Oct. 23--Kara McKee remembers the reaction when she first proposed planting a community garden in front of Food and Shelter for Friends on James Garner Avenue just south of Main Street.
"Everybody said, 'People are going to come steal your vegetables,'" said McKee, who began working at FSFF in April. "I said, 'They can't steal them, they're already free.'"
The verdant, organic community garden has yielded everything from herbs to pumpkins this year, thanks to a large variety of helpers and organizations that donated materials.
Many plants or seeds were donated by Prairie Wind Nursery, the Oklahoma Food Bank and the Redbud Housing Coop.
And the Norman Sustainability Network provided bricks that surround the garden and labor to dig it. Free compost came from the City of Norman.
Local construction workers who were helping remodel the FSFF offices brought them a flat of fuchsia-colored periwinkles that livened up the garden on the street side.
"It's a real source of pride," McKee said.
The garden is still looking good before the first frost as a result of several plants going in relatively late in the season. Homemade trellises were built with bamboo and are now covered with beans. Another will be covered with peas.
The garden's produced a bounty of tomatoes, peppers and butternut squash.

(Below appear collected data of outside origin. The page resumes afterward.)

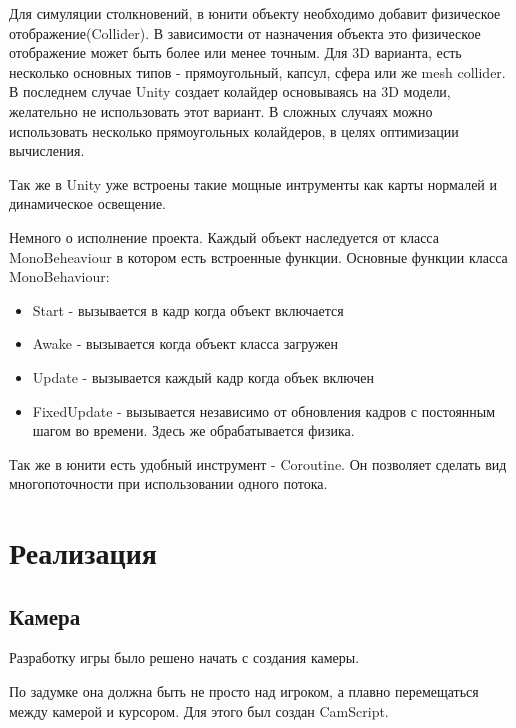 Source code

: \documentclass[14pt, titlepage,fleqn,a4paper]{extarticle}
\begin{document}
	Для симуляции столкновений, в юнити объекту необходимо добавит физическое отображение(Collider). В зависимости от назначения объекта это физическое отображение может быть более или менее точным. Для 3D варианта, есть несколько основных типов - прямоугольный, капсул, сфера или же mesh collider. В последнем случае Unity  создает колайдер основываясь на 3D модели, желательно не использовать этот вариант. В сложных случаях можно использовать несколько прямоугольных колайдеров, в целях оптимизации вычисления.

Так же в Unity уже встроены такие мощные интрументы как карты нормалей и динамическое освещение.

Немного о исполнение проекта. Каждый объект наследуется от класса MonoBeheaviour в котором есть встроенные функции.
	Основные функции класса MonoBehaviour:
	\begin{itemize}
	\item Start - вызывается в кадр когда объект включается 
	\item Awake - вызывается когда объект класса загружен
	\item Update - вызывается каждый кадр когда объек включен
	\item FixedUpdate - вызывается независимо от обновления кадров с постоянным шагом во времени. Здесь же обрабатывается физика.
    \end{itemize}
Так же в юнити есть удобный инструмент - Coroutine. Он позволяет сделать вид многопоточности при использовании одного потока.

    \section*{Реализация}
	\subsection*{Камера}
	Разработку игры было решено начать с создания камеры. 
	
	По задумке она должна быть не просто над игроком, а плавно перемещаться между камерой и курсором. Для этого был создан CamScript.
\end{document}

"We got a really good late harvest," she said.
Several kinds of basil were planted, including Thai and Genovese.
And there is a mound of sweet potato leaves from plants that they hope will yield sweet potatoes when they dig them up.
Cool-weather vegetables will continue into the fall, including lettuces, spinach, mustard, radishes, turnips and carrots.
"We're planning on gardening all the way through the fall," McKee said. "Just covering it with plastic."
Food and Shelter for Friends serves Norman's homeless and low-income populations. The organization serves nutritious lunches and breakfasts to anyone who wants to eat there.
The agency's community garden reminds McKee of hearing her grandmother talk about her gardens when she was growing up.
"My grandmother always said they were poor, but they didn't know it because they always had enough to eat," she said.
McKee said she finds a lot of FSFF clients find a sense of solace in the garden. Several clients help weed and maintain it.
She said she is hopeful that some of the Cleveland County Master Gardeners who generously bring FSFF their extra vegetables might be coerced into teaching classes next spring to some of their clients about how to establish their own gardens.
And McKee also said they plan to build a hoop house, which is "somewhere in between a cold frame and a greenhouse." They are looking for donations of about $1,000 to help build the structure and have an engineer who has volunteered to help build it.